Near empty roads due to nationwide lock downs due to the Coronavirus have meant an increase in reckless driving, speeding, and phone usage.
Reckless driving has increased dramatically since March, leading to a disproportionate number of speed-related crashes and fatalities, according to law enforcement and traffic experts. According to the Governors Highway Safety Administration, states including Colorado, Indiana, Nebraska and Utah, have clocked highway speeds of over 100 mph.
State police in Florida and Iowa are reporting drivers going 20 to 40 miles over the posted speed limit.
In New York City, despite far fewer vehicles on the road, the city's automated speed cameras issued 24,765 speeding tickets citywide on March 27, or nearly double the 12,672 tickets issued daily a month earlier. In Los Angeles, speeds are up by as much as 30% on some streets, prompting changes to traffic lights and pedestrian walk signals.
Some states are finding reduced crash rates but more serious crashes. In Massachusetts, the fatality rate for car crashes is rising, and in Nevada and Rhode Island, state officials note pedestrian fatalities are rising.
In Minnesota, motor vehicle crashes and fatalities have more than doubled compared to the same time period in previous years. Half those deaths were related to speeding or to careless or negligent driving.
“During the past two months, Americans nationwide have shown that we are all willing to do the right thing to protect ourselves and each other,” said Pam Shadel Fischer, GHSA’s Senior Director of External Engagement and Special Projects. “We must maintain that same sense of urgency when it comes to the road. Drivers need to respect the law and look out for other road users, so that we can prevent the needless loss of life now and moving forward.”

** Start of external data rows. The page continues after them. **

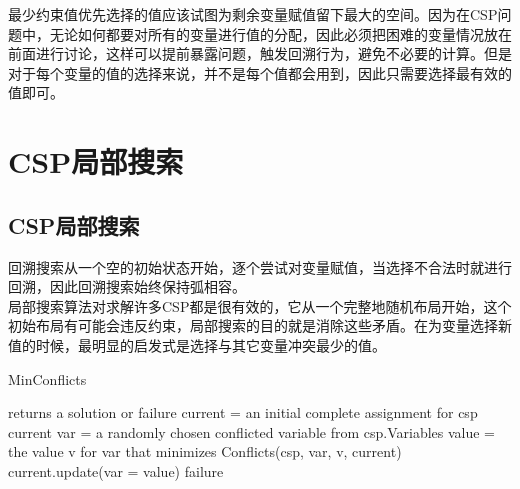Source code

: 最少约束值优先选择的值应该试图为剩余变量赋值留下最大的空间。因为在CSP问题中，无论如何都要对所有的变量进行值的分配，因此必须把困难的变量情况放在前面进行讨论，这样可以提前暴露问题，触发回溯行为，避免不必要的计算。但是对于每个变量的值的选择来说，并不是每个值都会用到，因此只需要选择最有效的值即可。\\

\newpage

\section{CSP局部搜索}

\subsection{CSP局部搜索}

回溯搜索从一个空的初始状态开始，逐个尝试对变量赋值，当选择不合法时就进行回溯，因此回溯搜索始终保持弧相容。\\

局部搜索算法对求解许多CSP都是很有效的，它从一个完整地随机布局开始，这个初始布局有可能会违反约束，局部搜索的目的就是消除这些矛盾。在为变量选择新值的时候，最明显的启发式是选择与其它变量冲突最少的值。\\

\begin{algorithm}[H]
    \caption{MinConflicts}
    \begin{algorithmic}[1]
         returns a solution or failure
        \State current = an initial complete assignment for csp
        \State \Return current
        \EndIf
        \State var = a randomly chosen conflicted variable from csp.Variables
        \State value = the value v for var that minimizes Conflicts(csp, var, v, current)
        \State current.update({var = value})
        \EndFor
        \State \Return failure
        \EndProcedure
    \end{algorithmic}
\end{algorithm}

\newpage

A study by Zendrive shows that an increase in speeding, phone usages, and hard breaking throughout the country.
Phone usage on the nation’s roadways steadily increased in the weeks following the stay-at-home guidelines, up by 38 percent in mid-April, and the behavioral changes contributed to a 20 percent increase in collisions per million miles traveled, since the beginning of the shutdowns.